Et je dis : Regardez, canailles. Car je sais que vous ne lirez pas, mais regardez. J'ai été plusieurs personnes, dans les livres que j'ai écrits. Car j'ai vécu plusieurs vies. Car je ne savais pas être une seule personne. Au moment où je mourrai, commencera un grand désir pour ce que j'ai écrit. On comprendra : il y avait quelque chose ici. Pas quelqu'un. Il y avait ici quelque chose de plus qu'un homme, oui laissez-moi faire mon propre éloge funèbre (ma femme est invitée à rire comme toujours !), car personne ne fera mon éloge (certainement pas aussi bien que moi. Ris de moi !). Et je tousse (la fin approche et me gaspille mes derniers paragraphes. Ce n'est pas juste mais il est trop tard pour être juste). Comprenez, il y avait ici une école, dix livres c'est respectable pour quelqu'un qui meurt à mon âge. Mais c'est aussi. C'est aussi. C'est... (la phrase reste coincée), parfois le spectacle se termine. Les applaudissements sont minables, et qui a envie d'un rappel. Merci beaucoup à vous, vous avez été un public de merde.
Et les enfants applaudissent, une fois dans leur vie ils apprécient leur père, les critiques applaudissent (qu'ils applaudissent !), les éditeurs essuient une larme, le médecin est ému et soutient ma femme - qui semble vraiment surprise et n'a aucune idée de ce qu'elle fait au milieu de toute cette célébration. Et ne sait pas si elle doit rire ou pleurer, se réjouir ou s'attrister, ou simplement se mettre en colère. Et je la regarde, c'est-à-dire dans les yeux, et moi non plus je ne sais pas. En somme j'ai fait une belle chose. En somme peut-être que je n'ai rien fait de toute ma vie, mais il y a ici une grande chose qui reste. Oui, l'esprit humain. Et moi aussi finalement, même si je ne veux pas l'admettre, je suis humain. Peut-être qu'au seuil de ma mort je peux enfin accepter qu'il y a un homme. Un homme dans un lit. Et que j'existe (car de toute façon dans un instant ce ne sera plus le cas).

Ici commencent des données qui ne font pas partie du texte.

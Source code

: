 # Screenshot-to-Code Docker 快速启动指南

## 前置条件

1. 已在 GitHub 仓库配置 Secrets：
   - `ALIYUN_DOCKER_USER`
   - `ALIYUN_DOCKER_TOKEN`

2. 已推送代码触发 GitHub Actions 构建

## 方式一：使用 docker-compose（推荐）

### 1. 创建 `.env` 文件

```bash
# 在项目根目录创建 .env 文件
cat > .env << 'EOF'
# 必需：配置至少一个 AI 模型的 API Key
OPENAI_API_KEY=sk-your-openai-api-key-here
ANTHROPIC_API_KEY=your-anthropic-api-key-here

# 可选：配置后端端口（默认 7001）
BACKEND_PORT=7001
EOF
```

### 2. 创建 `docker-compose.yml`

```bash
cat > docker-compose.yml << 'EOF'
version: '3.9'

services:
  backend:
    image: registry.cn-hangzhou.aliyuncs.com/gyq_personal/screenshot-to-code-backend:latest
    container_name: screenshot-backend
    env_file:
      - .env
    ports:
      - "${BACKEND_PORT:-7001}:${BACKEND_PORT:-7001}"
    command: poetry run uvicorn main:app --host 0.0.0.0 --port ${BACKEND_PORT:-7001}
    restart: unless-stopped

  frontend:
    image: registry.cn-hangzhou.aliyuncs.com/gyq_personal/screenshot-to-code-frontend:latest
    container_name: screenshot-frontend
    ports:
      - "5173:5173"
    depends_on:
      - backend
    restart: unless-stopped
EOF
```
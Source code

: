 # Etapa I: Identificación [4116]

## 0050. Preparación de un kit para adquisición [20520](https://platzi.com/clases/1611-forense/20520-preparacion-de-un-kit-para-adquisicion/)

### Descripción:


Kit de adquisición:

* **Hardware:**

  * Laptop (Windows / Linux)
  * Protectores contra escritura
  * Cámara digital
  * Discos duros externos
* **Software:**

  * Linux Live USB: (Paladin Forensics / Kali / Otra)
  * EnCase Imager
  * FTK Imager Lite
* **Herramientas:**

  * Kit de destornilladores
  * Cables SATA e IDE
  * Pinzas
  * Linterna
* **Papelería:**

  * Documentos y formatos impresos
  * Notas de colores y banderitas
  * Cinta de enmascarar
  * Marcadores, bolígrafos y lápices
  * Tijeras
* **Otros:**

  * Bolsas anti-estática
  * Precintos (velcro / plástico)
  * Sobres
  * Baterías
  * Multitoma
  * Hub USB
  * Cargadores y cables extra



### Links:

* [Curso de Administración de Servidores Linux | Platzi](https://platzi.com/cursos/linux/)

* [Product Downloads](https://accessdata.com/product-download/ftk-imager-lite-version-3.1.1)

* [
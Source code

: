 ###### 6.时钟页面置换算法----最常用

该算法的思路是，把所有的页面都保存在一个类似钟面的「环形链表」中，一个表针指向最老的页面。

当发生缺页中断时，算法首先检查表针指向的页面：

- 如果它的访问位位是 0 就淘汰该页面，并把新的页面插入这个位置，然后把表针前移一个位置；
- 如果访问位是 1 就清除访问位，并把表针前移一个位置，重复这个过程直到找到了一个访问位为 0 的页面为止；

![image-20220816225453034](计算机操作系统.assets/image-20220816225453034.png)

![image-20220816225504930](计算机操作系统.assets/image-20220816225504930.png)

Et que pour un homme - c'est une œuvre immense. Dans tous les domaines de la pensée, les genres d'écriture, les disciplines. Un héritage. Un testament. Et que je peux enfin me séparer du cercle, et le laisser suivre son chemin, rouler plus loin, parfois comme une roue géante et parfois comme un minuscule trou dans le monde, mais un trou qui permet le passage vers un autre monde. Et que moi - je peux enfin me reposer. Le fardeau était très lourd. Et quand il tombe, je sens mon corps si léger, que mon âme s'envole d'elle-même. Et la fin du paragraphe est parfois aussi la fin de la vie. Dieu, bien sûr, ne fait pas de miracle.